Потом, остро ощущая возрождение того, что испытывала к нему в прошлом, Дагни вдруг осознала одну особенность, всегда являвшуюся неотъемлемой частью ее отношения к Франсиско, но сейчас впервые ставшую ясной: если это желание – праздник жизни, тогда то, что она испытывала к другу своего детства, было праздником ее будущего, радостью, частицей гарантии надежды… и счастья. Просто теперь все это воспринималось не как символ будущего, а как лишенное перспектив настоящее. И она поняла. Поняла через образ мужчины, стоящего у порога своего неказистого дома. Поняла, что это и есть он, тот самый, который, возможно, навсегда останется недосягаемой мечтой.

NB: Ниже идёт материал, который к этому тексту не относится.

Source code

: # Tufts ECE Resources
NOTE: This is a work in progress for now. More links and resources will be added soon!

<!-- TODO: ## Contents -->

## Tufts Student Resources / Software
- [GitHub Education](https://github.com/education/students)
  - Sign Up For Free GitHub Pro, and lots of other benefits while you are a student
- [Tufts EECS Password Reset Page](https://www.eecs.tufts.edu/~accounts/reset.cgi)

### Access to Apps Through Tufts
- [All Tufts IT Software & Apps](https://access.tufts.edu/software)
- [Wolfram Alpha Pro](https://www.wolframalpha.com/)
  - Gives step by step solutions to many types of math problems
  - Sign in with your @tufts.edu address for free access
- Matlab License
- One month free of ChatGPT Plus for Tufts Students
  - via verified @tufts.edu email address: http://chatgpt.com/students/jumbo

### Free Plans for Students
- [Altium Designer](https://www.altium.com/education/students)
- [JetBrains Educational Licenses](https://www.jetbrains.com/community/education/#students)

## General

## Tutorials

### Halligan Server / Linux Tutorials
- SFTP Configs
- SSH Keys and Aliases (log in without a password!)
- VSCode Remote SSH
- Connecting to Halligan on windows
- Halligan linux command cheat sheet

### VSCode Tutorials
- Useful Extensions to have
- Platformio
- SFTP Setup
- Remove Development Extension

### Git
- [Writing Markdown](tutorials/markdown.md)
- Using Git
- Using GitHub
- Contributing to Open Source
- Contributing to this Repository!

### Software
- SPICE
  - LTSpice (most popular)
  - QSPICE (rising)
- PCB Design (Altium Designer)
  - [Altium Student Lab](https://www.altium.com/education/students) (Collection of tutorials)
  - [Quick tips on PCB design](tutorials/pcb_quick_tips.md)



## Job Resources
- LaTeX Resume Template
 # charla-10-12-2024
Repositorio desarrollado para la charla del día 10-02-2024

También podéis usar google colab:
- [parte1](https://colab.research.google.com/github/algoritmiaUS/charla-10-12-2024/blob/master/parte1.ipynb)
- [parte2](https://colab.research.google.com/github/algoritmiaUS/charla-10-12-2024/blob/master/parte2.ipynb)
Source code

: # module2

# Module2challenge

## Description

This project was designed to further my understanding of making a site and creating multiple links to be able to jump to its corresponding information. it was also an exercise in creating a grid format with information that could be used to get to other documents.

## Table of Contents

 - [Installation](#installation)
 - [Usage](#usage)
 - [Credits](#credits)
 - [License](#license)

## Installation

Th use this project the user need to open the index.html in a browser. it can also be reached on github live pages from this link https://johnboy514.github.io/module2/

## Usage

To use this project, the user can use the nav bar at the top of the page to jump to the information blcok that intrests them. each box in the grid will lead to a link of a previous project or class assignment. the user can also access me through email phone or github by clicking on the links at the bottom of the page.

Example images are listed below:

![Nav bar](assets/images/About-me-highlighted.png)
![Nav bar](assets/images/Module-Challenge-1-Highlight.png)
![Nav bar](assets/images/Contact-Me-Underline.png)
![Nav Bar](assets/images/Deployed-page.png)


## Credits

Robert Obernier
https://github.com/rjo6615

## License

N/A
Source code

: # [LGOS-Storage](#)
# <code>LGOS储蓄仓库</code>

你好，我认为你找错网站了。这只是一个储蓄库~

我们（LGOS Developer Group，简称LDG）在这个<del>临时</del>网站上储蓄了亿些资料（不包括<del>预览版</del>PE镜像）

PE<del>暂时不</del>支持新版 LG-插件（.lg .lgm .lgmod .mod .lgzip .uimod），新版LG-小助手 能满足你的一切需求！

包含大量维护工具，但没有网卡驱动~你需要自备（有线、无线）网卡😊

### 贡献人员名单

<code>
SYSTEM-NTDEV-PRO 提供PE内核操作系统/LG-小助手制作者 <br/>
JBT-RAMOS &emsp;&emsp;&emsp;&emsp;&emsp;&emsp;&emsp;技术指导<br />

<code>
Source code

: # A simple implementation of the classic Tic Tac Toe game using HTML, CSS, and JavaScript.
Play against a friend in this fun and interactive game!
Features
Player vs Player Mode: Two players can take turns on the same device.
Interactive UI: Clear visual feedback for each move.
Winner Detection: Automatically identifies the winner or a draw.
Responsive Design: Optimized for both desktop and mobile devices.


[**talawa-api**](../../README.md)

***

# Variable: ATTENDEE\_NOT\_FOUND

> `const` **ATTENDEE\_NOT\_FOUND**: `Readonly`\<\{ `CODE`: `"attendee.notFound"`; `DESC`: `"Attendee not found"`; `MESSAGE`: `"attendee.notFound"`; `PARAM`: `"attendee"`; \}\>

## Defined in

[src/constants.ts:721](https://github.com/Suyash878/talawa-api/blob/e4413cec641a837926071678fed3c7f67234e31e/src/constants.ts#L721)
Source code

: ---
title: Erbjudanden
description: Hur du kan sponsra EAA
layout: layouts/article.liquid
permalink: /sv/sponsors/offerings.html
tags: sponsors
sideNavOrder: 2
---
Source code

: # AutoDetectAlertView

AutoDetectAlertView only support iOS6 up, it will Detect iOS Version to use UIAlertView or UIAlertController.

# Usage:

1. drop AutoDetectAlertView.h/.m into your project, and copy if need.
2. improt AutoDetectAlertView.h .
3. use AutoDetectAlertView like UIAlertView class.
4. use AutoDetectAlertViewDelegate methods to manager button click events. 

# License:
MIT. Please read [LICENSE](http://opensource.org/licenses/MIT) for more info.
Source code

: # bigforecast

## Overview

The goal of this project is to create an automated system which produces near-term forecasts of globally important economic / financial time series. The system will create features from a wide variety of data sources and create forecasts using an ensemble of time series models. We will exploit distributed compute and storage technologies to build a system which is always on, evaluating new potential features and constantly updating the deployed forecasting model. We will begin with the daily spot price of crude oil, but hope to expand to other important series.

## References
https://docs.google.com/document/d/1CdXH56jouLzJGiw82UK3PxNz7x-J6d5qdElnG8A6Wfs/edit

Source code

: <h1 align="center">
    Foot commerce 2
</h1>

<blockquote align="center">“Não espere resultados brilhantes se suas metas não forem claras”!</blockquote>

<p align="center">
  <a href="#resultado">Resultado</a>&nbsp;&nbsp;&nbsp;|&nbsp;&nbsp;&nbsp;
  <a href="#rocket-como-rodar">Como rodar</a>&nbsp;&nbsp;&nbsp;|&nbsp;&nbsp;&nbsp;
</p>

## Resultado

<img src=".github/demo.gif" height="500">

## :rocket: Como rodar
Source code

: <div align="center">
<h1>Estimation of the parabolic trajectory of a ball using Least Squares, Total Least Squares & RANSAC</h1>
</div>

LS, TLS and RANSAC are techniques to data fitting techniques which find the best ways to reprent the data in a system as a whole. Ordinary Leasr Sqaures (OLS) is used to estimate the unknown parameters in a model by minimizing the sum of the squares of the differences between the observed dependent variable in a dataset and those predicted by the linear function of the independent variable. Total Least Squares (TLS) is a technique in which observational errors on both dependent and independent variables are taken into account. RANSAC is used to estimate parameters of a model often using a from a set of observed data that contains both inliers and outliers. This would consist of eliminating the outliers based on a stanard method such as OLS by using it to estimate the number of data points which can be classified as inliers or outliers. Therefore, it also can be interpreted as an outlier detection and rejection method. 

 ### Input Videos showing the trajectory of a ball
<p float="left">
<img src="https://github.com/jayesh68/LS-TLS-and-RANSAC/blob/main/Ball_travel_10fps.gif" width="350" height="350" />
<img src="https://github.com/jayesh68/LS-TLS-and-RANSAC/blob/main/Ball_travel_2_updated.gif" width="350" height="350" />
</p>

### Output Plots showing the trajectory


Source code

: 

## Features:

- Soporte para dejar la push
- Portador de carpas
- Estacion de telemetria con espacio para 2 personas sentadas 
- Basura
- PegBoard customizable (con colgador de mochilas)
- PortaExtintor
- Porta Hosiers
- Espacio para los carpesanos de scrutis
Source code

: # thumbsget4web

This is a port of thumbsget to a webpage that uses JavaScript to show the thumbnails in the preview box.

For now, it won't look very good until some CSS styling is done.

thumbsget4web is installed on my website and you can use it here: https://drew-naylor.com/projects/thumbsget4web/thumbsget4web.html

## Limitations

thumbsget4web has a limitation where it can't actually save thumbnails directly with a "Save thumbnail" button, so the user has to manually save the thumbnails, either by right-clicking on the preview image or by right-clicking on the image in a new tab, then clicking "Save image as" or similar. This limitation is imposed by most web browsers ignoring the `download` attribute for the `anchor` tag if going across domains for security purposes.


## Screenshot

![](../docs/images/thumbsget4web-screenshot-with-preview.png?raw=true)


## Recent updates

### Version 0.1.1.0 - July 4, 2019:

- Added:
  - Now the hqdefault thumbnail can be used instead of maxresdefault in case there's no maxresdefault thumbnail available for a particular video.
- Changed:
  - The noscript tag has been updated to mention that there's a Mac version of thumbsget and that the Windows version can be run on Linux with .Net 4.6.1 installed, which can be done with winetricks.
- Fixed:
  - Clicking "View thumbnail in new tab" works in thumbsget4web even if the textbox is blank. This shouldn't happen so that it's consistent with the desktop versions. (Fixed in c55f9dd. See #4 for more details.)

«Но ведь подобный взгляд на человеческую судьбу, – подумала Дагни, – я страстно ненавидела и отвергала: взгляд, что человека всегда должно влечь вперед зрелище сияющего вдали недосягаемого видения, что человек обречен желать его, но не достигать. Моя жизнь и мои ценности не могли привести меня к этому; я никогда не находила прекрасными мечты о невозможном и всегда делала невозможное досягаемым…»
Однако она пришла к этому и найти объяснения не могла.